Eremoil considered it. It was absurd for the commanding officer of the district to undertake such a task. It was Vanayle's direct responsibility to clear the territory before tomorrow's burning; it was Eremoil's to remain up here and direct the action. On the other hand, clearing the territory was ultimately Eremoil's responsibility also, and Vanayle had plainly failed to do it, and sending in a squad to make a forcible removal would probably end in Kattikawn's death and the deaths of a few soldiers too, which was hardly a useful outcome. Why not go? Eremoil nodded slowly. Protocol be damned: he would not stand on ceremony. He had nothing significant left to do this afternoon and Viggan could look after any details that came up. And if he could save one life, one stupid stubborn old man's life, by taking a little ride down the mountainside—
"Get my floater," he said to Viggan.
"Sir?"
"Get it. Now, before I change my mind. I'm going down to see him."
"But Vanayle has already—"
"Stop being troublesome, Viggan. I'll only be gone a short while. You're in command here until I get back, but I don't think you'll have to work very hard. Can you handle it?"
"Yes, sir," the subaltern said glumly.
It was a longer journey than Eremoil expected, nearly two hours down the switchbacked road to the base of Zygnor Peak, then across the uneven sloping plateau to the foothills that ringed the coastal plain. The air was hotter though less smoky down there; shimmering heatwaves spawned mirages, and made the landscape seem to melt and flow. The road was empty of traffic, but he was stopped again and again by panicky migrating beasts, strange animals of species that he could not identify, fleeing wildly from the fire zone ahead. Shadows were beginning to lengthen by the time Eremoil reached the foothill settlements. Here the fire was a tangible presence, like a second sun in the sky; Eremoil felt the heat of it against his cheek, and a fine grit settled on his skin and clothing.
The places he had been checking on his lists now became uncomfortably real to him: Byelk, Domgrave, Bizfern. One was just like the next, a central huddle of shops and public buildings, an outer residential rim, a ring of farms radiating outward beyond that, each town tucked in its little valley where some stream cut down out of the hills and lost itself on the plain. They were all empty now, or nearly so, just a few stragglers left, the others already on the highways leading to the coast.

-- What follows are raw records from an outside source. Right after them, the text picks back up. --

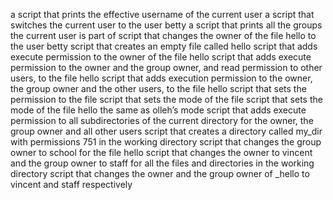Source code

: a script that prints the effective username of the current user
a script that switches the current user to the user betty
a script that prints all the groups the current user is part of
script that changes the owner of the file hello to the user betty
script that creates an empty file called hello
script that adds execute permission to the owner of the file hello
script that adds execute permission to the owner and the group owner, and read permission to other users, to the file hello
script that adds execution permission to the owner, the group owner and the other users, to the file hello
script that sets the permission to the file
script that sets the mode of the file
script that sets the mode of the file hello the same as olleh’s mode
script that adds execute permission to all subdirectories of the current directory for the owner, the group owner and all other users
script that creates a directory called my_dir with permissions 751 in the working directory
script that changes the group owner to school for the file hello
script that changes the owner to vincent and the group owner to staff for all the files and directories in the working directory
script that changes the owner and the group owner of _hello to vincent and staff respectively
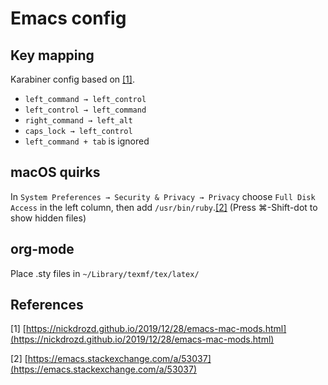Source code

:# Emacs config
## Key mapping
Karabiner config based on [[1]](#1).

- `left_command → left_control`
- `left_control → left_command`
- `right_command → left_alt`
- `caps_lock → left_control`
- `left_command + tab` is ignored

## macOS quirks
In `System Preferences → Security & Privacy → Privacy` choose `Full Disk Access` in the left column, then add `/usr/bin/ruby`.[[2]](#2) (Press ⌘-Shift-dot to show hidden files)

## org-mode
Place .sty files in `~/Library/texmf/tex/latex/`

## References
<a id="1">[1]</a>
[https://nickdrozd.github.io/2019/12/28/emacs-mac-mods.html](https://nickdrozd.github.io/2019/12/28/emacs-mac-mods.html)

<a id="2">[2]</a>
[https://emacs.stackexchange.com/a/53037](https://emacs.stackexchange.com/a/53037)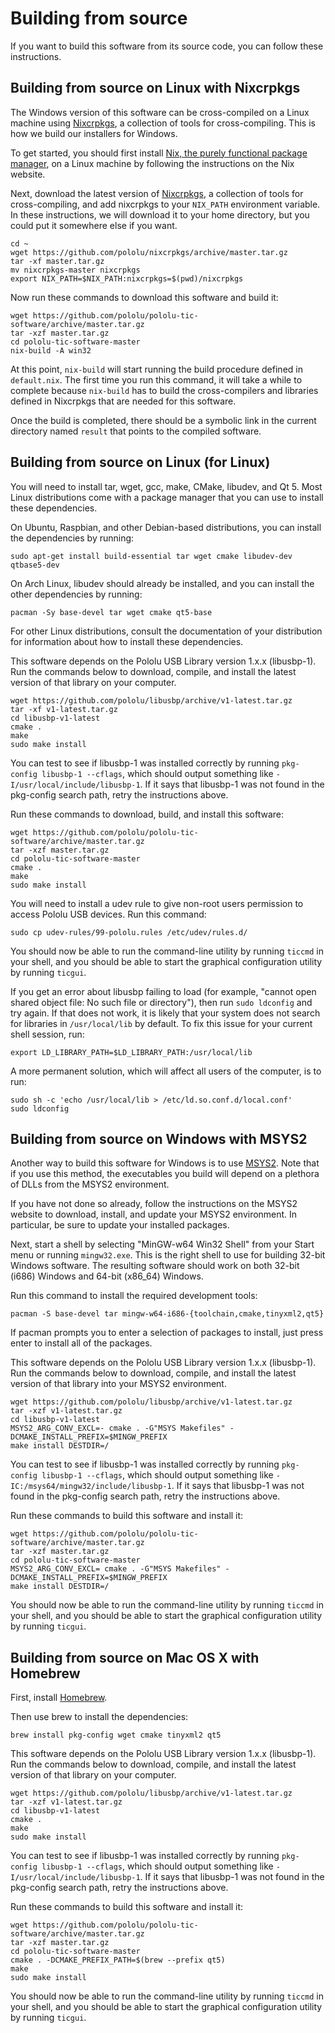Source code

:# Building from source

If you want to build this software from its source code, you can follow these
instructions.


## Building from source on Linux with Nixcrpkgs

The Windows version of this software can be cross-compiled on a Linux machine
using [Nixcrpkgs](https://github.com/pololu/nixcrpkgs), a collection of tools
for cross-compiling.  This is how we build our installers for Windows.

To get started, you should first install [Nix, the purely functional
package manager](http://nixos.org/nix/), on a Linux machine by following the
instructions on the Nix website.

Next, download the latest version of
[Nixcrpkgs](https://github.com/pololu/nixcrpkgs), a collection of tools for
cross-compiling, and add nixcrpkgs to your `NIX_PATH` environment variable.  In
these instructions, we will download it to your home directory, but you could
put it somewhere else if you want.

    cd ~
    wget https://github.com/pololu/nixcrpkgs/archive/master.tar.gz
    tar -xf master.tar.gz
    mv nixcrpkgs-master nixcrpkgs
    export NIX_PATH=$NIX_PATH:nixcrpkgs=$(pwd)/nixcrpkgs

Now run these commands to download this software and build it:

    wget https://github.com/pololu/pololu-tic-software/archive/master.tar.gz
    tar -xzf master.tar.gz
    cd pololu-tic-software-master
    nix-build -A win32

At this point, `nix-build` will start running the build procedure defined in
`default.nix`.  The first time you run this command, it will take a while to
complete because `nix-build` has to build the cross-compilers and libraries
defined in Nixcrpkgs that are needed for this software.

Once the build is completed, there should be a symbolic link in the current
directory named `result` that points to the compiled software.


## Building from source on Linux (for Linux)

You will need to install tar, wget, gcc, make, CMake, libudev, and Qt 5.  Most
Linux distributions come with a package manager that you can use to install
these dependencies.

On Ubuntu, Raspbian, and other Debian-based distributions, you can install the
dependencies by running:

    sudo apt-get install build-essential tar wget cmake libudev-dev qtbase5-dev

On Arch Linux, libudev should already be installed, and you can install the
other dependencies by running:

    pacman -Sy base-devel tar wget cmake qt5-base

For other Linux distributions, consult the documentation of your distribution
for information about how to install these dependencies.

This software depends on the Pololu USB Library version 1.x.x (libusbp-1).  Run
the commands below to download, compile, and install the latest version of that
library on your computer.

    wget https://github.com/pololu/libusbp/archive/v1-latest.tar.gz
    tar -xf v1-latest.tar.gz
    cd libusbp-v1-latest
    cmake .
    make
    sudo make install

You can test to see if libusbp-1 was installed correctly by running
`pkg-config libusbp-1 --cflags`,
which should output something like
`-I/usr/local/include/libusbp-1`.
If it says that libusbp-1 was not found in the pkg-config search path,
retry the instructions above.

Run these commands to download, build, and install this software:

    wget https://github.com/pololu/pololu-tic-software/archive/master.tar.gz
    tar -xzf master.tar.gz
    cd pololu-tic-software-master
    cmake .
    make
    sudo make install

You will need to install a udev rule to give non-root users permission to access
Pololu USB devices. Run this command:

    sudo cp udev-rules/99-pololu.rules /etc/udev/rules.d/

You should now be able to run the command-line utility by running `ticcmd` in
your shell, and you should be able to start the graphical configuration utility
by running `ticgui`.

If you get an error about libusbp failing to load (for example,
"cannot open shared object file: No such file or directory"), then
run `sudo ldconfig` and try again.  If that does not work, it is likely that
your system does not search for libraries in `/usr/local/lib`
by default.  To fix this issue for your current shell session, run:

    export LD_LIBRARY_PATH=$LD_LIBRARY_PATH:/usr/local/lib

A more permanent solution, which will affect all users of the computer, is to
run:

    sudo sh -c 'echo /usr/local/lib > /etc/ld.so.conf.d/local.conf'
    sudo ldconfig


## Building from source on Windows with MSYS2

Another way to build this software for Windows is to use
[MSYS2](http://msys2.github.io/).  Note that if you use this method, the
executables you build will depend on a plethora of DLLs from the MSYS2
environment.

If you have not done so already, follow the instructions on the MSYS2 website to
download, install, and update your MSYS2 environment.  In particular, be sure to
update your installed packages.

Next, start a shell by selecting "MinGW-w64 Win32 Shell" from your Start menu or
running `mingw32.exe`.  This is the right shell to use for building 32-bit
Windows software.  The resulting software should work on both 32-bit (i686)
Windows and 64-bit (x86_64) Windows.

Run this command to install the required development tools:

    pacman -S base-devel tar mingw-w64-i686-{toolchain,cmake,tinyxml2,qt5}

If pacman prompts you to enter a selection of packages to install, just press
enter to install all of the packages.

This software depends on the Pololu USB Library version 1.x.x (libusbp-1).  Run
the commands below to download, compile, and install the latest version of that
library into your MSYS2 environment.

    wget https://github.com/pololu/libusbp/archive/v1-latest.tar.gz
    tar -xzf v1-latest.tar.gz
    cd libusbp-v1-latest
    MSYS2_ARG_CONV_EXCL=- cmake . -G"MSYS Makefiles" -DCMAKE_INSTALL_PREFIX=$MINGW_PREFIX
    make install DESTDIR=/

You can test to see if libusbp-1 was installed correctly by running
`pkg-config libusbp-1 --cflags`,
which should output something like
`-IC:/msys64/mingw32/include/libusbp-1`.
If it says that libusbp-1 was not found in the pkg-config search path,
retry the instructions above.

Run these commands to build this software and install it:

    wget https://github.com/pololu/pololu-tic-software/archive/master.tar.gz
    tar -xzf master.tar.gz
    cd pololu-tic-software-master
    MSYS2_ARG_CONV_EXCL= cmake . -G"MSYS Makefiles" -DCMAKE_INSTALL_PREFIX=$MINGW_PREFIX
    make install DESTDIR=/

You should now be able to run the command-line utility by running `ticcmd` in
your shell, and you should be able to start the graphical configuration utility
by running `ticgui`.


## Building from source on Mac OS X with Homebrew

First, install [Homebrew](http://brew.sh/).

Then use brew to install the dependencies:

    brew install pkg-config wget cmake tinyxml2 qt5

This software depends on the Pololu USB Library version 1.x.x (libusbp-1).  Run
the commands below to download, compile, and install the latest version of that
library on your computer.

    wget https://github.com/pololu/libusbp/archive/v1-latest.tar.gz
    tar -xzf v1-latest.tar.gz
    cd libusbp-v1-latest
    cmake .
    make
    sudo make install

You can test to see if libusbp-1 was installed correctly by running
`pkg-config libusbp-1 --cflags`,
which should output something like
`-I/usr/local/include/libusbp-1`.
If it says that libusbp-1 was not found in the pkg-config search path,
retry the instructions above.

Run these commands to build this software and install it:

    wget https://github.com/pololu/pololu-tic-software/archive/master.tar.gz
    tar -xzf master.tar.gz
    cd pololu-tic-software-master
    cmake . -DCMAKE_PREFIX_PATH=$(brew --prefix qt5)
    make
    sudo make install

You should now be able to run the command-line utility by running `ticcmd` in
your shell, and you should be able to start the graphical configuration utility
by running `ticgui`.


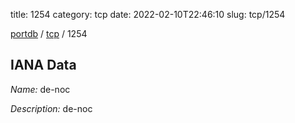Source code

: title: 1254
category: tcp
date: 2022-02-10T22:46:10
slug: tcp/1254

[portdb](/) / [tcp](/category/tcp.html) / 1254


## IANA Data

_Name:_ de-noc

_Description:_ de-noc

Eremoil supposed that he could walk into any of these houses and find books, carvings, souvenirs of holidays abroad, even pets, perhaps, abandoned in grief; and tomorrow all this would be ashes. But this territory was infested with Shapeshifters. The settlers here had lived for centuries under the menace of an implacable savage foe that flitted in and out of the forests in masquerade, disguised as one's friend, one's lover, one's son, on errands of murder, a secret I quiet war between the dispossessed and those who had come after them, a war that had been inevitable since the early outposts on Majipoor had grown into cities and sprawling agricultural territories that consumed more and more of the domain of the natives. Some remedies involve drastic cautery: in this final convulsion of the straggle between humans and Shapeshifters there was no help for it, Byelk and Domgrave and Bizfern must be destroyed so that the agony could end. Yet that did not make it easy to face abandoning one's home, Eremoil thought, nor was it even particularly easy to destroy someone else's home, as he had been doing for days, unless one did it from a distance, from a comfortable distance where all this torching was only a strategic abstraction.